(Stored items)
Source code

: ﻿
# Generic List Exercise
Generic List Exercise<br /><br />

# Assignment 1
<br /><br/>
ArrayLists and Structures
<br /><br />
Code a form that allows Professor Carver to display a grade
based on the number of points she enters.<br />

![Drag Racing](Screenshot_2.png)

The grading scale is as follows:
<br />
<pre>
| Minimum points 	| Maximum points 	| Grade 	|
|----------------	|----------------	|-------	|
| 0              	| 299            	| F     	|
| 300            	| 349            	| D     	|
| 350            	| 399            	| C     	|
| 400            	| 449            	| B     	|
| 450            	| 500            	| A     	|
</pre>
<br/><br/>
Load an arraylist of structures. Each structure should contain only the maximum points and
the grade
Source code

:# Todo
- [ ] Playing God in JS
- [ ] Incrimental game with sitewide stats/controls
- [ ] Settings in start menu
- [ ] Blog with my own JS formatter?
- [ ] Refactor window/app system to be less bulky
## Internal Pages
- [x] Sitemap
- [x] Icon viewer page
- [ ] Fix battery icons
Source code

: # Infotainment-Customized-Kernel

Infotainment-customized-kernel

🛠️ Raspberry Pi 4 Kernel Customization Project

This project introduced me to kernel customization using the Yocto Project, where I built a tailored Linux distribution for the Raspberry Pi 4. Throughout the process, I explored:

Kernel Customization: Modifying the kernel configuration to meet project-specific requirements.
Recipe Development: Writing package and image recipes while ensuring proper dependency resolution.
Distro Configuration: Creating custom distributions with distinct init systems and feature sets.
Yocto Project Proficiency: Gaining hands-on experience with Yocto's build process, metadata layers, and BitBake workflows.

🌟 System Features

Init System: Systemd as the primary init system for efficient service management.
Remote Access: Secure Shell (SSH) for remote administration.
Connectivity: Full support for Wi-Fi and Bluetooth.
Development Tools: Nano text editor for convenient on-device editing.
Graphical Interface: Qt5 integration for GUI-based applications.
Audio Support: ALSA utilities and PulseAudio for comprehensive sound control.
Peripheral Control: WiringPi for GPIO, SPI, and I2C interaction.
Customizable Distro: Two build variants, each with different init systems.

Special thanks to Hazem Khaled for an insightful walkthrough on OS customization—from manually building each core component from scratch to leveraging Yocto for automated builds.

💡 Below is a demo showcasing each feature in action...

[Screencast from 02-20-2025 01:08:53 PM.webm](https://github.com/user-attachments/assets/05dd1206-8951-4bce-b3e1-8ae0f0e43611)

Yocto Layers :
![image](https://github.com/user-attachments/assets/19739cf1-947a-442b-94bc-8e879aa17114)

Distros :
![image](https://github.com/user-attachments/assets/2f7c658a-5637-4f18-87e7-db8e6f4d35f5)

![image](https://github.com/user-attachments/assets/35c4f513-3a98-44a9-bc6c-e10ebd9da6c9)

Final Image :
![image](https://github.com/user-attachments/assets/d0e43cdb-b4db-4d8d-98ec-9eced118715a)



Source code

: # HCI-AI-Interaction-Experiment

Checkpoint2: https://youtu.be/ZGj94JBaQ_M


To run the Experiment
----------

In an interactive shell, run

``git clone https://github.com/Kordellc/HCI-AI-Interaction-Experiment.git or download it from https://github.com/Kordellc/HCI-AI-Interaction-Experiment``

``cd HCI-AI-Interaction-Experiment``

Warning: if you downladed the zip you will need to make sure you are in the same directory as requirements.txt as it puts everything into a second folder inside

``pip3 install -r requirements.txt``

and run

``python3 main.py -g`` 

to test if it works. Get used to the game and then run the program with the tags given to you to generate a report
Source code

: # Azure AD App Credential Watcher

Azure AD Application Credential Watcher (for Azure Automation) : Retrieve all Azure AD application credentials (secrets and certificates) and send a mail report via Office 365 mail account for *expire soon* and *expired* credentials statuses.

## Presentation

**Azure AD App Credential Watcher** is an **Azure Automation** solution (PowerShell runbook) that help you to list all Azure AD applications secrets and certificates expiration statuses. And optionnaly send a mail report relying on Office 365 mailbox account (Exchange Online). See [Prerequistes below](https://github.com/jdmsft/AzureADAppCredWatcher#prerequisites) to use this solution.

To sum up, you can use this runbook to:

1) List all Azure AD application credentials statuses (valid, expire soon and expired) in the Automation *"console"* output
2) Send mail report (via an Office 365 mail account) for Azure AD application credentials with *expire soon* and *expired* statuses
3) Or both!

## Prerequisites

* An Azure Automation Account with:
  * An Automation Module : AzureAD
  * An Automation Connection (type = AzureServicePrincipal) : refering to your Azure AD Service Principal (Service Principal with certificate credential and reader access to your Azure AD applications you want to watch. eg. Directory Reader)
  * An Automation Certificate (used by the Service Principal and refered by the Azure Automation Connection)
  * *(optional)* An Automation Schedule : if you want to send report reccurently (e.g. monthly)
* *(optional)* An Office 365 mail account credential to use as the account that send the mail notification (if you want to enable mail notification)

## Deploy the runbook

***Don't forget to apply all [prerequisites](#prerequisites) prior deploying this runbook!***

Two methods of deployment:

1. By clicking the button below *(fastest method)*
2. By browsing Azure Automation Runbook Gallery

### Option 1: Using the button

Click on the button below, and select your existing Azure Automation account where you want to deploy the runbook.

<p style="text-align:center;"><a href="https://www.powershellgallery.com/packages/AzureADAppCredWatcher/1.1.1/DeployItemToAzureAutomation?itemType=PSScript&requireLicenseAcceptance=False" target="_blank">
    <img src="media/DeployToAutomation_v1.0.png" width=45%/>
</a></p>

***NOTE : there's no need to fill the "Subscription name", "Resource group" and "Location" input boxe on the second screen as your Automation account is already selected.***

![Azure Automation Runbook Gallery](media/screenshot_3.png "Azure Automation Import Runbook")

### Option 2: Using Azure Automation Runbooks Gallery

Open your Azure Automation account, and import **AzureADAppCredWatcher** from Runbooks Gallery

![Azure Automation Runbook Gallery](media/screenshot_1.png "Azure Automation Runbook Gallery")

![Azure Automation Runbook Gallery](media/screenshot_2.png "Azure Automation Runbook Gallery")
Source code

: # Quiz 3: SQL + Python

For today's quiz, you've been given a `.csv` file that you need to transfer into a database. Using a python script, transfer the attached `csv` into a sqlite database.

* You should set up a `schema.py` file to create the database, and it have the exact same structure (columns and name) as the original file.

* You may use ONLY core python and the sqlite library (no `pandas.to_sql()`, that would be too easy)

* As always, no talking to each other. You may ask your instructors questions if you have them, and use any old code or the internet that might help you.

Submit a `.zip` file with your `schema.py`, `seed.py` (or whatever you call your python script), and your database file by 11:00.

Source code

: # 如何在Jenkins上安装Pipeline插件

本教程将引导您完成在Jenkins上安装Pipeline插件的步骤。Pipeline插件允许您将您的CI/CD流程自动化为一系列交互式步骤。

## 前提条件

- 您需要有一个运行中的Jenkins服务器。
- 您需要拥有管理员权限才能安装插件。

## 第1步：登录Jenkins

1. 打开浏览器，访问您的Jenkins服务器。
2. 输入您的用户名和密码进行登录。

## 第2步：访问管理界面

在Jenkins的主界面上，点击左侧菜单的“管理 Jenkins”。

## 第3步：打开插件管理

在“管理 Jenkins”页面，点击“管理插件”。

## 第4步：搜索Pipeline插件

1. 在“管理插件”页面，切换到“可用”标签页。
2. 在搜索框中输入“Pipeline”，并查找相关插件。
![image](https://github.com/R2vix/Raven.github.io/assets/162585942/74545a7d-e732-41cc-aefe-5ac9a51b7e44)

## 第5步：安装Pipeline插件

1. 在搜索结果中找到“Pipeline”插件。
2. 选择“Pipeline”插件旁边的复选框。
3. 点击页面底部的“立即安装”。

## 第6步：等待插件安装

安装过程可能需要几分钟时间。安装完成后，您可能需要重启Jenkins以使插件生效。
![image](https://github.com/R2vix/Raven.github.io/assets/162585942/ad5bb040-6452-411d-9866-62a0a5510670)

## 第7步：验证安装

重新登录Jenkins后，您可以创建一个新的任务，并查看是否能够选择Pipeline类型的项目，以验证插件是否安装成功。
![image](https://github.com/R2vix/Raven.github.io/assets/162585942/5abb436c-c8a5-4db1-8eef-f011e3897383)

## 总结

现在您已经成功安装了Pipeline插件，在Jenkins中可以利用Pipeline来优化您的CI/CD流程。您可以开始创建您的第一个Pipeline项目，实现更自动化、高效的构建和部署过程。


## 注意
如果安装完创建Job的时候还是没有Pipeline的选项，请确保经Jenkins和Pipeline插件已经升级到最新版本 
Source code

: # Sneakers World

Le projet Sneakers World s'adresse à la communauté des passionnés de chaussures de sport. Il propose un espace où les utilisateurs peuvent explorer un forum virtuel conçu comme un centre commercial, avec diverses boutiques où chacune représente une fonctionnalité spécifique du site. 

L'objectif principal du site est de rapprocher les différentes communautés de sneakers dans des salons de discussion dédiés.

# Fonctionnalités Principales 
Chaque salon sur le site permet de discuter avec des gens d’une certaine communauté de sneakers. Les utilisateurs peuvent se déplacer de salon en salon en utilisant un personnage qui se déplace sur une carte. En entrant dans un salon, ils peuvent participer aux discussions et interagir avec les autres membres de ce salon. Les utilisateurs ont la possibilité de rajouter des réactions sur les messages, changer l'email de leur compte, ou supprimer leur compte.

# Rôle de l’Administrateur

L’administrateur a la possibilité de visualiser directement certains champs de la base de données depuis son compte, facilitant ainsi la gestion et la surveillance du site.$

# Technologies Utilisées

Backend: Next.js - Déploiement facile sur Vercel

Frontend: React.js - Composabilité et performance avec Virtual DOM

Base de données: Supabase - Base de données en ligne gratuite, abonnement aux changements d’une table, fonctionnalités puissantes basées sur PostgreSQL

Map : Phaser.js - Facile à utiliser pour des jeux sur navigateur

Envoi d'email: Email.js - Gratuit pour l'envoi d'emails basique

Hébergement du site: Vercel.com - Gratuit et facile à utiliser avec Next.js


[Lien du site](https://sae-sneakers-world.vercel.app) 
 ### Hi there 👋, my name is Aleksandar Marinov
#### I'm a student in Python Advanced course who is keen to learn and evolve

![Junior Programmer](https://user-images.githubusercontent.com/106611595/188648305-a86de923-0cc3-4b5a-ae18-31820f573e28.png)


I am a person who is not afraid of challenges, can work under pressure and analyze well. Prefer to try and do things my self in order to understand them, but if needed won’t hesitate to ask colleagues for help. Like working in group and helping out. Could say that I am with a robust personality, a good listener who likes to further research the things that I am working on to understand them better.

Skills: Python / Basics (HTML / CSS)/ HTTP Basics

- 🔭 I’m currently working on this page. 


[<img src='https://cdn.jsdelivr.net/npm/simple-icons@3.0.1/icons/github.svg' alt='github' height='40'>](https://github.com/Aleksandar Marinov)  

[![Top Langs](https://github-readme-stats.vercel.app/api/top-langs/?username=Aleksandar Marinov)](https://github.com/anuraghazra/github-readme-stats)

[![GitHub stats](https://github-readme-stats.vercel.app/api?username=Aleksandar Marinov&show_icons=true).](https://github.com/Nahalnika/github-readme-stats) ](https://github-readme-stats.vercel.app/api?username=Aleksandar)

--- Your instructions ---
All lines above between those holding "- [ ] Incrimental" and "Kernel Customization Project", inclusive, must be set down unchanged, and no other line may be included.

--- Answer to the problem ---
- [ ] Incrimental game with sitewide stats/controls
- [ ] Settings in start menu
- [ ] Blog with my own JS formatter?
- [ ] Refactor window/app system to be less bulky
## Internal Pages
- [x] Sitemap
- [x] Icon viewer page
- [ ] Fix battery icons
Source code

: # Infotainment-Customized-Kernel

Infotainment-customized-kernel

🛠️ Raspberry Pi 4 Kernel Customization Project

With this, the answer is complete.